▶ [YOUR OBJECTIVE]:
Could you copy the data that follows exactly as written, but drop the pictures?

▶ [EXTRACTED INFORMATION]:

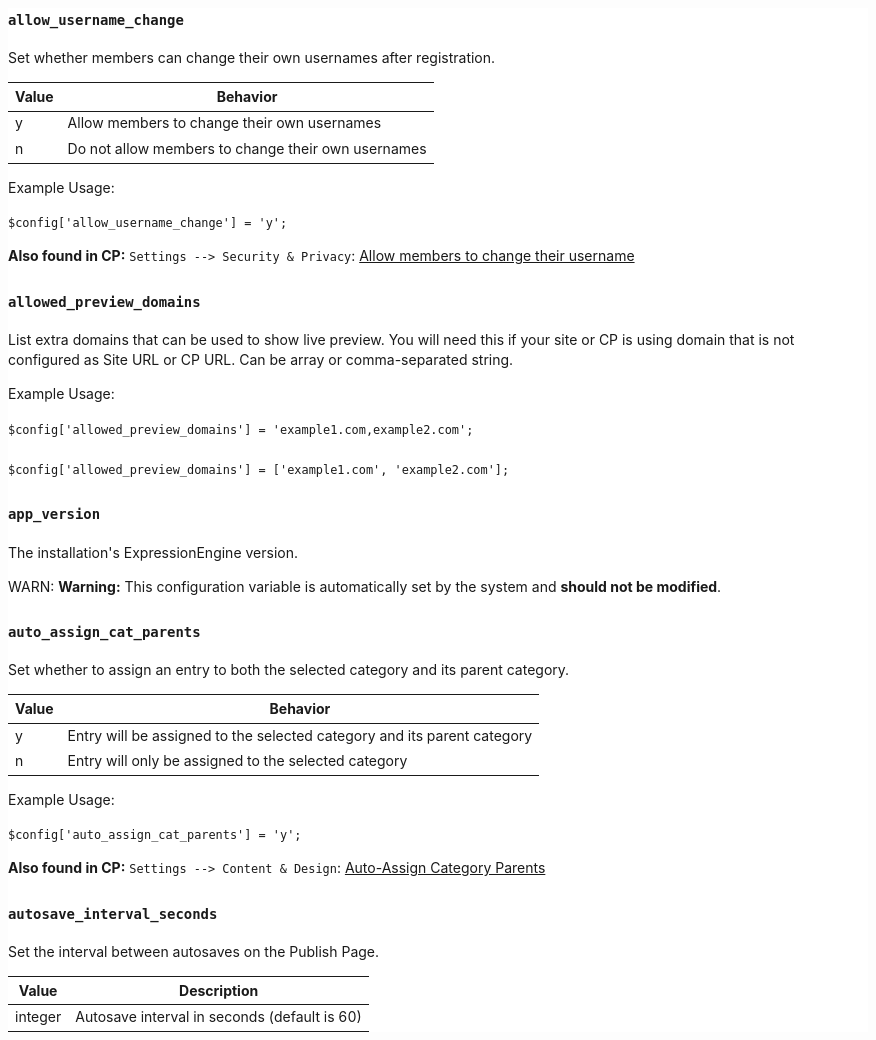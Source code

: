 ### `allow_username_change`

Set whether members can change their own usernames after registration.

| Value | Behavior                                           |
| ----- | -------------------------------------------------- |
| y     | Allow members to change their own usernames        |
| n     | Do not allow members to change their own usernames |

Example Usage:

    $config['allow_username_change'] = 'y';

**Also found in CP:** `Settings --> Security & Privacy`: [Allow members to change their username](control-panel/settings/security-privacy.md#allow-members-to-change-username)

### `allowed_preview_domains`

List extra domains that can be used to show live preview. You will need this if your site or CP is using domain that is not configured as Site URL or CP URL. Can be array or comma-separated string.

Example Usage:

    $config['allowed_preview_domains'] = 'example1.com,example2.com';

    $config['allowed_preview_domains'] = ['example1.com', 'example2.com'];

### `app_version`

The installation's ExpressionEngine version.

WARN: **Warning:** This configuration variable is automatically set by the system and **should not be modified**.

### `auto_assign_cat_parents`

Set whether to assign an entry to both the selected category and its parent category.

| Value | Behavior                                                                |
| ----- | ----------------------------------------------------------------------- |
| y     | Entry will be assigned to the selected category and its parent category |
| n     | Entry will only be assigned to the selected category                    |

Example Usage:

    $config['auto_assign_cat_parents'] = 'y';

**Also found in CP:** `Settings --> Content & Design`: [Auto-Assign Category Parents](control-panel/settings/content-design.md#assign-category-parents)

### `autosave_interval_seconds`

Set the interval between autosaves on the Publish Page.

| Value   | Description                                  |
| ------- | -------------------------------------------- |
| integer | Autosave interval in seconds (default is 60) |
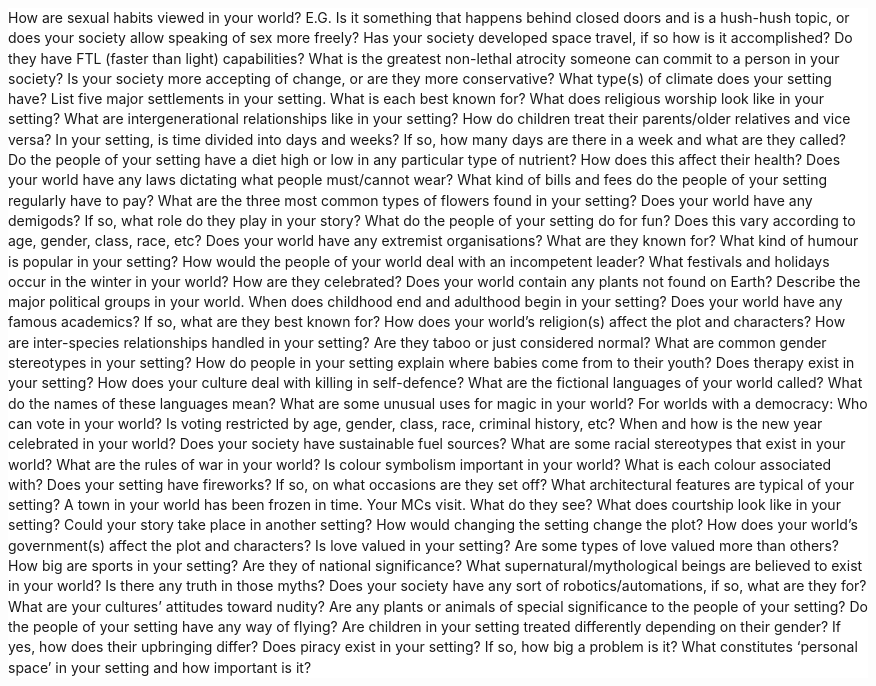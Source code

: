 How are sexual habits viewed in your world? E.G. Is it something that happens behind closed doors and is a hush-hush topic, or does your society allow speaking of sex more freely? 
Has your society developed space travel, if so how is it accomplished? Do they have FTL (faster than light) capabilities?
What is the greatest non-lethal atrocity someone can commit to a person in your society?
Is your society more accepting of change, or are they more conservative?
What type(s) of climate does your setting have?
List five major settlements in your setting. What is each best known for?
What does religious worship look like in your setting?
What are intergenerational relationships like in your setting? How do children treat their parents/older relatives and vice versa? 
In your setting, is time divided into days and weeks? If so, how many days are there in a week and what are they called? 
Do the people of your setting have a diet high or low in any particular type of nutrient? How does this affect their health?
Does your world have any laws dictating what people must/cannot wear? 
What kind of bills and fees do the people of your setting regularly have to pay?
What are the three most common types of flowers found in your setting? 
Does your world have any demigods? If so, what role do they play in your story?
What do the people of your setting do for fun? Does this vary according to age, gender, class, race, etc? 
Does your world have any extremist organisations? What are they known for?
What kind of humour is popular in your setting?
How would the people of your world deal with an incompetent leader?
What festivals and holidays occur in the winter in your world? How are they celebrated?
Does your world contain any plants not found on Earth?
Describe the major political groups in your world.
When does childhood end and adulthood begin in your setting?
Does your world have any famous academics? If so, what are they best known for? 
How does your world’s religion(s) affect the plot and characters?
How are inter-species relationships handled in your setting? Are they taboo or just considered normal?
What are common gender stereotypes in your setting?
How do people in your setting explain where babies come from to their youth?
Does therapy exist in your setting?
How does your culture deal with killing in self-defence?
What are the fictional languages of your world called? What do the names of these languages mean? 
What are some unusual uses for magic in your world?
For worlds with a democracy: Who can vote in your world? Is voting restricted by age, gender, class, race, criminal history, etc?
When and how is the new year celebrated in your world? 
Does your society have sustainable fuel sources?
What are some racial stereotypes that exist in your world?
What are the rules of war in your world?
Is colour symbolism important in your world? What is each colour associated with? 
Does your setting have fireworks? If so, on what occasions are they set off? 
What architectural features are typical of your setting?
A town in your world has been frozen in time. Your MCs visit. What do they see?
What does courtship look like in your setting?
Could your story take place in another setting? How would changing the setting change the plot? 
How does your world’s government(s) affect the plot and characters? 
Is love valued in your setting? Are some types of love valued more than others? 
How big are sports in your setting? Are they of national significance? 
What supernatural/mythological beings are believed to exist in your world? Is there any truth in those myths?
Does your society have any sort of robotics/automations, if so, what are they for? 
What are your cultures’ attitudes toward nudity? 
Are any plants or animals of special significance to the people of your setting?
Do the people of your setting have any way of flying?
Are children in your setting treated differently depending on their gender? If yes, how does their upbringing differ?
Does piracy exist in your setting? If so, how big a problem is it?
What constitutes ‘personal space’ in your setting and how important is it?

▶ [SOLUTION]:
Source code

: ### `allow_username_change`

Set whether members can change their own usernames after registration.

| Value | Behavior                                           |
| ----- | -------------------------------------------------- |
| y     | Allow members to change their own usernames        |
| n     | Do not allow members to change their own usernames |

Example Usage:

    $config['allow_username_change'] = 'y';

**Also found in CP:** `Settings --> Security & Privacy`: [Allow members to change their username](control-panel/settings/security-privacy.md#allow-members-to-change-username)

### `allowed_preview_domains`

List extra domains that can be used to show live preview. You will need this if your site or CP is using domain that is not configured as Site URL or CP URL. Can be array or comma-separated string.

Example Usage:

    $config['allowed_preview_domains'] = 'example1.com,example2.com';

    $config['allowed_preview_domains'] = ['example1.com', 'example2.com'];

### `app_version`

The installation's ExpressionEngine version.

WARN: **Warning:** This configuration variable is automatically set by the system and **should not be modified**.

### `auto_assign_cat_parents`

Set whether to assign an entry to both the selected category and its parent category.

| Value | Behavior                                                                |
| ----- | ----------------------------------------------------------------------- |
| y     | Entry will be assigned to the selected category and its parent category |
| n     | Entry will only be assigned to the selected category                    |

Example Usage:

    $config['auto_assign_cat_parents'] = 'y';

**Also found in CP:** `Settings --> Content & Design`: [Auto-Assign Category Parents](control-panel/settings/content-design.md#assign-category-parents)

### `autosave_interval_seconds`

Set the interval between autosaves on the Publish Page.

| Value   | Description                                  |
| ------- | -------------------------------------------- |
| integer | Autosave interval in seconds (default is 60) |
Source code

: How are sexual habits viewed in your world? E.G. Is it something that happens behind closed doors and is a hush-hush topic, or does your society allow speaking of sex more freely? 
Has your society developed space travel, if so how is it accomplished? Do they have FTL (faster than light) capabilities?
What is the greatest non-lethal atrocity someone can commit to a person in your society?
Is your society more accepting of change, or are they more conservative?
What type(s) of climate does your setting have?
List five major settlements in your setting. What is each best known for?
What does religious worship look like in your setting?
What are intergenerational relationships like in your setting? How do children treat their parents/older relatives and vice versa? 
In your setting, is time divided into days and weeks? If so, how many days are there in a week and what are they called? 
Do the people of your setting have a diet high or low in any particular type of nutrient? How does this affect their health?
Does your world have any laws dictating what people must/cannot wear? 
What kind of bills and fees do the people of your setting regularly have to pay?
What are the three most common types of flowers found in your setting? 
Does your world have any demigods? If so, what role do they play in your story?
What do the people of your setting do for fun? Does this vary according to age, gender, class, race, etc? 
Does your world have any extremist organisations? What are they known for?
What kind of humour is popular in your setting?
How would the people of your world deal with an incompetent leader?
What festivals and holidays occur in the winter in your world? How are they celebrated?
Does your world contain any plants not found on Earth?
Describe the major political groups in your world.
When does childhood end and adulthood begin in your setting?
Does your world have any famous academics? If so, what are they best known for? 
How does your world’s religion(s) affect the plot and characters?
How are inter-species relationships handled in your setting? Are they taboo or just considered normal?
What are common gender stereotypes in your setting?
How do people in your setting explain where babies come from to their youth?
Does therapy exist in your setting?
How does your culture deal with killing in self-defence?
What are the fictional languages of your world called? What do the names of these languages mean? 
What are some unusual uses for magic in your world?
For worlds with a democracy: Who can vote in your world? Is voting restricted by age, gender, class, race, criminal history, etc?
When and how is the new year celebrated in your world? 
Does your society have sustainable fuel sources?
What are some racial stereotypes that exist in your world?
What are the rules of war in your world?
Is colour symbolism important in your world? What is each colour associated with? 
Does your setting have fireworks? If so, on what occasions are they set off? 
What architectural features are typical of your setting?
A town in your world has been frozen in time. Your MCs visit. What do they see?
What does courtship look like in your setting?
Could your story take place in another setting? How would changing the setting change the plot? 
How does your world’s government(s) affect the plot and characters? 
Is love valued in your setting? Are some types of love valued more than others? 
How big are sports in your setting? Are they of national significance? 
What supernatural/mythological beings are believed to exist in your world? Is there any truth in those myths?
Does your society have any sort of robotics/automations, if so, what are they for? 
What are your cultures’ attitudes toward nudity? 
Are any plants or animals of special significance to the people of your setting?
Do the people of your setting have any way of flying?
Are children in your setting treated differently depending on their gender? If yes, how does their upbringing differ?
Does piracy exist in your setting? If so, how big a problem is it?
What constitutes ‘personal space’ in your setting and how important is it?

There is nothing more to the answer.